Source data START

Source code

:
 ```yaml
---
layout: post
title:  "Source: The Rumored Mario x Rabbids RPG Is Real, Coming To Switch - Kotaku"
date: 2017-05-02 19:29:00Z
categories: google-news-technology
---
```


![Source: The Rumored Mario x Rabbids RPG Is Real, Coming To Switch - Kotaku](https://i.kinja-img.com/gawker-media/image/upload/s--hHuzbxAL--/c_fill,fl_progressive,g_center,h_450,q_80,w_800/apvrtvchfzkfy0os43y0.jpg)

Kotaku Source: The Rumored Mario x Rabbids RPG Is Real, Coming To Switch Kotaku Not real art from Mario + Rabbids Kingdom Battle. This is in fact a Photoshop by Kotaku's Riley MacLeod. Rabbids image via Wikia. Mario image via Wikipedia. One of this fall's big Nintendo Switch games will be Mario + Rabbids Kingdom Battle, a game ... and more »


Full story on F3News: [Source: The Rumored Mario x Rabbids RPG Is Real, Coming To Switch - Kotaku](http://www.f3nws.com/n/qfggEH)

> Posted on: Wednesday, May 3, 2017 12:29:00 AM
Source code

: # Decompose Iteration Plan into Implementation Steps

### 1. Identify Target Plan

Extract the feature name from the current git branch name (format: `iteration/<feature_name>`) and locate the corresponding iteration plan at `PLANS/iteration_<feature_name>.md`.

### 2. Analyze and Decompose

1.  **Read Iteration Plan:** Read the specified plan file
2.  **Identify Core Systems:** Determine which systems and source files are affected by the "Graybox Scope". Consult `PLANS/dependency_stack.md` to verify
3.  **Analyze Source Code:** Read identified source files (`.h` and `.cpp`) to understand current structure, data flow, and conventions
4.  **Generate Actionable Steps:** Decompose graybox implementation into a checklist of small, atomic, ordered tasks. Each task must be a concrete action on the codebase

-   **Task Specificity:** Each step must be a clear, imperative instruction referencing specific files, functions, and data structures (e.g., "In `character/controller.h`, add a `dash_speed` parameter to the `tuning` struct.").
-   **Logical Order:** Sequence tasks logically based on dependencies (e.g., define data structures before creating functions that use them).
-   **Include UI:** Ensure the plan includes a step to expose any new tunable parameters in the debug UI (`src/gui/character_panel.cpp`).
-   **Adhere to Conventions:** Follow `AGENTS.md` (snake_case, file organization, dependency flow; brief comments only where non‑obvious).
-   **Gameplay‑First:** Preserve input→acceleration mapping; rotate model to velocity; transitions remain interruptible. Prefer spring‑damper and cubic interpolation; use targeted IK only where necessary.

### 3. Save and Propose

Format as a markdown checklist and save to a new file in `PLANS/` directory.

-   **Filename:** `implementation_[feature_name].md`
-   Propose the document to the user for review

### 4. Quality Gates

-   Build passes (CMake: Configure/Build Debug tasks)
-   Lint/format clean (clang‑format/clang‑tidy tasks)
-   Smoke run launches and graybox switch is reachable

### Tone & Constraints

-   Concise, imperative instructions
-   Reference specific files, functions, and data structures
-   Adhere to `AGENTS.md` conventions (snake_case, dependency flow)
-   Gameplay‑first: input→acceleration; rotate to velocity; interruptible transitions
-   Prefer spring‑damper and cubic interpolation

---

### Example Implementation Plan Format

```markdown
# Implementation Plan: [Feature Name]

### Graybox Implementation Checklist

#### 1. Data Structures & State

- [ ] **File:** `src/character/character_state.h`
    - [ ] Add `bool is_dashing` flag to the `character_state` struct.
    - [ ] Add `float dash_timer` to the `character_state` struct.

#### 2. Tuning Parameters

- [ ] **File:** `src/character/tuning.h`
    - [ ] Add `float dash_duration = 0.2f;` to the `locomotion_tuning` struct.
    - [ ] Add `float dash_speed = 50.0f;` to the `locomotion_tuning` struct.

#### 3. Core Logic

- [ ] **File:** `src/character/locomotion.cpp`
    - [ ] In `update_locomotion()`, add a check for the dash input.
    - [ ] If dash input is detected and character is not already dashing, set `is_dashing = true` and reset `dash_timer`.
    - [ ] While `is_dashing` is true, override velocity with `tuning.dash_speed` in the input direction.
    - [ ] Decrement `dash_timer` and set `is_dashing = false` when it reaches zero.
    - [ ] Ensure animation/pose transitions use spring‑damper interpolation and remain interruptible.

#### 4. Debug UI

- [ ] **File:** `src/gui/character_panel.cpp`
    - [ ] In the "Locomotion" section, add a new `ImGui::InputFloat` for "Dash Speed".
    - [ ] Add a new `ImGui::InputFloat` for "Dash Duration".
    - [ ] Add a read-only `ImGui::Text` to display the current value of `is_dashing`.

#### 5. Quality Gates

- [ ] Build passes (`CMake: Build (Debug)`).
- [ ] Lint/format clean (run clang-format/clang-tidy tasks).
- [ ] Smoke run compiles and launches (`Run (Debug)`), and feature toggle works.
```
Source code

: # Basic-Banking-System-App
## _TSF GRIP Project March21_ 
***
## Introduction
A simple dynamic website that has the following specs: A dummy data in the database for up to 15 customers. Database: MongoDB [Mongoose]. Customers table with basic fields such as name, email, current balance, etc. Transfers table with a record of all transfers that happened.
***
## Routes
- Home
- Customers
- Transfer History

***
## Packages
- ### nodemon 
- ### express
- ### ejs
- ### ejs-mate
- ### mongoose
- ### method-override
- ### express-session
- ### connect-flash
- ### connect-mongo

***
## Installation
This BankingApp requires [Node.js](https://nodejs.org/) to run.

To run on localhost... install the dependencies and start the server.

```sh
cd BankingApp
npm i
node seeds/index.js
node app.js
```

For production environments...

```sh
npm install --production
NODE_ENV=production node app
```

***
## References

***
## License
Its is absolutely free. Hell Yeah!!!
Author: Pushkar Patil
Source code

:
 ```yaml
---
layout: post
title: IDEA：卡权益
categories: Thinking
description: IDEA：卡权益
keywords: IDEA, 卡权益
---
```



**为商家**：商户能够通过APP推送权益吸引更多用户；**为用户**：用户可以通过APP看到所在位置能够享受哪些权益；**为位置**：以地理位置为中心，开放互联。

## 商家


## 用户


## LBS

Source data END

Try it
Restate the material above exactly, leaving nothing out.

Answer to this problem
Source code

:
 ```yaml
---
layout: post
title:  "Source: The Rumored Mario x Rabbids RPG Is Real, Coming To Switch - Kotaku"
date: 2017-05-02 19:29:00Z
categories: google-news-technology
---
```


![Source: The Rumored Mario x Rabbids RPG Is Real, Coming To Switch - Kotaku](https://i.kinja-img.com/gawker-media/image/upload/s--hHuzbxAL--/c_fill,fl_progressive,g_center,h_450,q_80,w_800/apvrtvchfzkfy0os43y0.jpg)

Kotaku Source: The Rumored Mario x Rabbids RPG Is Real, Coming To Switch Kotaku Not real art from Mario + Rabbids Kingdom Battle. This is in fact a Photoshop by Kotaku's Riley MacLeod. Rabbids image via Wikia. Mario image via Wikipedia. One of this fall's big Nintendo Switch games will be Mario + Rabbids Kingdom Battle, a game ... and more »


Full story on F3News: [Source: The Rumored Mario x Rabbids RPG Is Real, Coming To Switch - Kotaku](http://www.f3nws.com/n/qfggEH)

> Posted on: Wednesday, May 3, 2017 12:29:00 AM
Source code

: # Decompose Iteration Plan into Implementation Steps

### 1. Identify Target Plan

Extract the feature name from the current git branch name (format: `iteration/<feature_name>`) and locate the corresponding iteration plan at `PLANS/iteration_<feature_name>.md`.

### 2. Analyze and Decompose

1.  **Read Iteration Plan:** Read the specified plan file
2.  **Identify Core Systems:** Determine which systems and source files are affected by the "Graybox Scope". Consult `PLANS/dependency_stack.md` to verify
3.  **Analyze Source Code:** Read identified source files (`.h` and `.cpp`) to understand current structure, data flow, and conventions
4.  **Generate Actionable Steps:** Decompose graybox implementation into a checklist of small, atomic, ordered tasks. Each task must be a concrete action on the codebase

-   **Task Specificity:** Each step must be a clear, imperative instruction referencing specific files, functions, and data structures (e.g., "In `character/controller.h`, add a `dash_speed` parameter to the `tuning` struct.").
-   **Logical Order:** Sequence tasks logically based on dependencies (e.g., define data structures before creating functions that use them).
-   **Include UI:** Ensure the plan includes a step to expose any new tunable parameters in the debug UI (`src/gui/character_panel.cpp`).
-   **Adhere to Conventions:** Follow `AGENTS.md` (snake_case, file organization, dependency flow; brief comments only where non‑obvious).
-   **Gameplay‑First:** Preserve input→acceleration mapping; rotate model to velocity; transitions remain interruptible. Prefer spring‑damper and cubic interpolation; use targeted IK only where necessary.

### 3. Save and Propose

Format as a markdown checklist and save to a new file in `PLANS/` directory.

-   **Filename:** `implementation_[feature_name].md`
-   Propose the document to the user for review

### 4. Quality Gates

-   Build passes (CMake: Configure/Build Debug tasks)
-   Lint/format clean (clang‑format/clang‑tidy tasks)
-   Smoke run launches and graybox switch is reachable

### Tone & Constraints

-   Concise, imperative instructions
-   Reference specific files, functions, and data structures
-   Adhere to `AGENTS.md` conventions (snake_case, dependency flow)
-   Gameplay‑first: input→acceleration; rotate to velocity; interruptible transitions
-   Prefer spring‑damper and cubic interpolation

---

### Example Implementation Plan Format

```markdown
# Implementation Plan: [Feature Name]

### Graybox Implementation Checklist

#### 1. Data Structures & State

- [ ] **File:** `src/character/character_state.h`
    - [ ] Add `bool is_dashing` flag to the `character_state` struct.
    - [ ] Add `float dash_timer` to the `character_state` struct.

#### 2. Tuning Parameters

- [ ] **File:** `src/character/tuning.h`
    - [ ] Add `float dash_duration = 0.2f;` to the `locomotion_tuning` struct.
    - [ ] Add `float dash_speed = 50.0f;` to the `locomotion_tuning` struct.

#### 3. Core Logic

- [ ] **File:** `src/character/locomotion.cpp`
    - [ ] In `update_locomotion()`, add a check for the dash input.
    - [ ] If dash input is detected and character is not already dashing, set `is_dashing = true` and reset `dash_timer`.
    - [ ] While `is_dashing` is true, override velocity with `tuning.dash_speed` in the input direction.
    - [ ] Decrement `dash_timer` and set `is_dashing = false` when it reaches zero.
    - [ ] Ensure animation/pose transitions use spring‑damper interpolation and remain interruptible.

#### 4. Debug UI

- [ ] **File:** `src/gui/character_panel.cpp`
    - [ ] In the "Locomotion" section, add a new `ImGui::InputFloat` for "Dash Speed".
    - [ ] Add a new `ImGui::InputFloat` for "Dash Duration".
    - [ ] Add a read-only `ImGui::Text` to display the current value of `is_dashing`.

#### 5. Quality Gates

- [ ] Build passes (`CMake: Build (Debug)`).
- [ ] Lint/format clean (run clang-format/clang-tidy tasks).
- [ ] Smoke run compiles and launches (`Run (Debug)`), and feature toggle works.
```
Source code

: # Basic-Banking-System-App
## _TSF GRIP Project March21_ 
***
## Introduction
A simple dynamic website that has the following specs: A dummy data in the database for up to 15 customers. Database: MongoDB [Mongoose]. Customers table with basic fields such as name, email, current balance, etc. Transfers table with a record of all transfers that happened.
***
## Routes
- Home
- Customers
- Transfer History

***
## Packages
- ### nodemon 
- ### express
- ### ejs
- ### ejs-mate
- ### mongoose
- ### method-override
- ### express-session
- ### connect-flash
- ### connect-mongo

***
## Installation
This BankingApp requires [Node.js](https://nodejs.org/) to run.

To run on localhost... install the dependencies and start the server.

```sh
cd BankingApp
npm i
node seeds/index.js
node app.js
```

For production environments...

```sh
npm install --production
NODE_ENV=production node app
```

***
## References

***
## License
Its is absolutely free. Hell Yeah!!!
Author: Pushkar Patil
Source code

:
 ```yaml
---
layout: post
title: IDEA：卡权益
categories: Thinking
description: IDEA：卡权益
keywords: IDEA, 卡权益
---
```



**为商家**：商户能够通过APP推送权益吸引更多用户；**为用户**：用户可以通过APP看到所在位置能够享受哪些权益；**为位置**：以地理位置为中心，开放互联。

## 商家


## 用户


## LBS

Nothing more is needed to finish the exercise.